I am so sorry you are goung through this worry, hopefully it might not be as bad as you fear
My daughter had similiar symptoms to yours, it turned out to be an abccess, [sp]
I would tell your daughtetrs so they can at least support you, and they will only worry more imagining what you are going through
Good luck for a positive,[or negative ] outcome, whichever way you look at it,
Tell them! They are probably going mad worrying about you and cross that you won't tell them what's wrong. It isn't fair on them or you!
Oh sunshine am so sorry you've got all this to worry about. Hopefully having now told your 'girls' you're feeling less worried. A problem shared and all that! Though I confess I was feeling so cross with your daughter regarding no access to your GD and it was a huge relief reading your subsequent posts.
I hope it all goes well for you this week ?
Just tell them. They must suspect something is wrong, and all this stress is not helping your situation. You need to face it together, and then have a big celebration when all is well again.
Sunshine take someone with you if you can , I didn't hear a lot of what I was told and was glad my oh was with me as a second lot of ears . M children were aware I was going and I felt it made it easier when I had to say it was bc . Good luck for we'd and to all those going or starting treatment and if anyone wants to I don't mind them emailing me ?
I am so glad you told us. Think how many good wishes go with you on Wednesday now.
Tell them when you feel in a good place, sometimes we need to get our own balance first.
Please let us know how you get on.
Well done for telling them.I can understand why you didn't for a while,as it's often hard seeing them upset when you're worried yourself.
They knew you weren't yourself and were concerned about you.
Good luck for Wednesday,and I'm sure whatever you'll get through it,and family are with you all the way.
You have a duty to tell them / put the boot on the other foot and ask yourself how you would feel if you were locked out n this way - you’re denying them the opportunity to support you - why would you want to take that away from them?
Well done, I think by telling them what is going on in your life it can only help them to understand why things have been as they are. With a bit of luck and a fair wind your relationship with them should get better. Let one of them come with you, this is what family is for. Best wishes x
Fingers crossed everything turns out well and you and your DDs are back on track.
Please tell them. They might think you've been unfair in not telling them. They wouldn't have had a fall out with you if they'd known.
So glad to hear you told them, Sunshine, and the very best of luck on Wednesday.
If you decide to go alone, take paper and pencil with you, or ask if you may record the conversation on your phone, so you know what was said when you get home.
Ask too, if the hospital can give you details of a support group, if your worst fears are realised.

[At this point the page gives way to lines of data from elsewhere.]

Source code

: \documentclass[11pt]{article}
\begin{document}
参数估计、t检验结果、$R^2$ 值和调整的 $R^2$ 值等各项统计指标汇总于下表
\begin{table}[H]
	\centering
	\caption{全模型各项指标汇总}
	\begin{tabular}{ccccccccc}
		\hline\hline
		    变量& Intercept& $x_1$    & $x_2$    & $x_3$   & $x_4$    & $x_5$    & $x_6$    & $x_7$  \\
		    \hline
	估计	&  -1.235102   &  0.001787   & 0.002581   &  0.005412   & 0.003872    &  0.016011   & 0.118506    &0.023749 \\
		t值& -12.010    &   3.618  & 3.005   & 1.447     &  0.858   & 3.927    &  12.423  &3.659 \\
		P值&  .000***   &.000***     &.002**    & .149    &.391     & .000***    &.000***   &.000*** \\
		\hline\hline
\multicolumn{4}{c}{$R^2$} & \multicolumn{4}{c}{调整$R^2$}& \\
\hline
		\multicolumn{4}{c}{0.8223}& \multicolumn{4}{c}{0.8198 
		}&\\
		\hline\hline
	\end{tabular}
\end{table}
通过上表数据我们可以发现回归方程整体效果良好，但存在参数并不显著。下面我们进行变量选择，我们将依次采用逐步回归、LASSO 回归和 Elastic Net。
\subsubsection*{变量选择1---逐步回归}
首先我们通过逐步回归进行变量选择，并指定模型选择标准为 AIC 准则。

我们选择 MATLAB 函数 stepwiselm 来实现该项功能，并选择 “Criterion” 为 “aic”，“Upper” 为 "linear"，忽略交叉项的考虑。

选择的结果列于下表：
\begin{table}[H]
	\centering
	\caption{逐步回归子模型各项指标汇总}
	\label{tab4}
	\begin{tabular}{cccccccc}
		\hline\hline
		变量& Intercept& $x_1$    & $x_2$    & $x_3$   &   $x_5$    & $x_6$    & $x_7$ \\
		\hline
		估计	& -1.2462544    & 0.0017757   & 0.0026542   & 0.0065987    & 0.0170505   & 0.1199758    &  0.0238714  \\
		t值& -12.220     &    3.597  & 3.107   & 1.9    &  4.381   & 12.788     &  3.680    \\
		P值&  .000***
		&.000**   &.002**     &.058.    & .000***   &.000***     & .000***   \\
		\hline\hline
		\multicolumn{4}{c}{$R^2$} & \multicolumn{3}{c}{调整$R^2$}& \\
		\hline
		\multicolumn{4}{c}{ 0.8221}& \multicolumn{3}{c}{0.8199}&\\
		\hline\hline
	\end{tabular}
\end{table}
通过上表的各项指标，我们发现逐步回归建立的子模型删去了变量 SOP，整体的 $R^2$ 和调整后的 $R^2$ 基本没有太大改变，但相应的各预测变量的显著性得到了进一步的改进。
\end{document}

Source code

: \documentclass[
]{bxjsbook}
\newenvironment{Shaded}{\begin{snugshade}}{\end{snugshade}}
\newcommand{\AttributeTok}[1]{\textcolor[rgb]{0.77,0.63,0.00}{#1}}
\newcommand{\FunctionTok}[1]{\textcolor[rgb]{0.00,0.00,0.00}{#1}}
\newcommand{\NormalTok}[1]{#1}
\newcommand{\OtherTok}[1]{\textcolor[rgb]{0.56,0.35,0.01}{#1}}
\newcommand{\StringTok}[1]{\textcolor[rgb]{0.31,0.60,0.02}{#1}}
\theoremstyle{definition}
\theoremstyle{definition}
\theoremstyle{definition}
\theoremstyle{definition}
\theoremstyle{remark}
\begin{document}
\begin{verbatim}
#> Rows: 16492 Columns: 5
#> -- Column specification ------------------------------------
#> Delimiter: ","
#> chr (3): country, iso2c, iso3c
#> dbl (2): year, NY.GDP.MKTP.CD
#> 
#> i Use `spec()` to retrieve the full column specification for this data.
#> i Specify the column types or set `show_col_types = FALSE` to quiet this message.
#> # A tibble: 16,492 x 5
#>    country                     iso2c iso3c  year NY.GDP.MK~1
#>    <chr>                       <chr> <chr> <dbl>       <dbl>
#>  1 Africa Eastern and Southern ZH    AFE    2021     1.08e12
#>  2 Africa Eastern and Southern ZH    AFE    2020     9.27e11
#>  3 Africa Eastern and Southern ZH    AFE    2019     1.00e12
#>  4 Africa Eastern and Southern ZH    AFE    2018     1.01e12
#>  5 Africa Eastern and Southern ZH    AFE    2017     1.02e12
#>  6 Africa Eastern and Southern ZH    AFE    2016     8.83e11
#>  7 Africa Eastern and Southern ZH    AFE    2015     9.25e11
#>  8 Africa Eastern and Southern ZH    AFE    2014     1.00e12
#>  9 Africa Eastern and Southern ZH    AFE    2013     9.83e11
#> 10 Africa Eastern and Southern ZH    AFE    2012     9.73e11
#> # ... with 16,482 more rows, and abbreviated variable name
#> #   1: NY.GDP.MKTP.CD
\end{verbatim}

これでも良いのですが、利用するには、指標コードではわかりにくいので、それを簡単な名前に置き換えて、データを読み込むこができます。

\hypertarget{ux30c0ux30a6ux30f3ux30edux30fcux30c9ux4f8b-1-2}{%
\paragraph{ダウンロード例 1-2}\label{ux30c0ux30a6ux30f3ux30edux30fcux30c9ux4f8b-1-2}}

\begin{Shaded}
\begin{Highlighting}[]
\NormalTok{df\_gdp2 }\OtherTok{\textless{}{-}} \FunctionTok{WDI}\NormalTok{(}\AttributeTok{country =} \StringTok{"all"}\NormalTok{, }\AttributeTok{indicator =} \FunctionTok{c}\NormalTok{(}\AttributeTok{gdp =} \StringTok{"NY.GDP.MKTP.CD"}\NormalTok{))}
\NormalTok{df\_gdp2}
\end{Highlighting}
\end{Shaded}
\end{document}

It is an immense help to be able to talk to someone who has been through the same thing, and who is not family.
I think we instinctively try to protect our children from hurt or pain. When we have a medical problem we try not to worry them, if it turns out to be something serious that they then learn about they are hurt that we didn’t share our concerns so we haven’t protected them at all.
My mother always hid her worries from us but somehow it always showed, eventually we became exasperated by her perceived martyrdom and our sympathy lessened.
Consequently we always tell our children calmly and without drama if we have a concern, it doesn’t hurt to allow our children to feel concern and compassion and it helps us to have their emotional support when necessary.
My experience was different but I feel I must share it with you. My GP gave me bad news on a Monday. I kept it to myself waiting for a hospital appointment. On the Friday morning I had to tell my son as he was going to work abroad. His father died of cancer and my son cried. The first time I had seen him cry as an adult. At 2pm my GP phoned.Sorry she said it was a mistake. My notes were mixed up with another patient.
You must tell them, and now.
And report back to us later in the week please.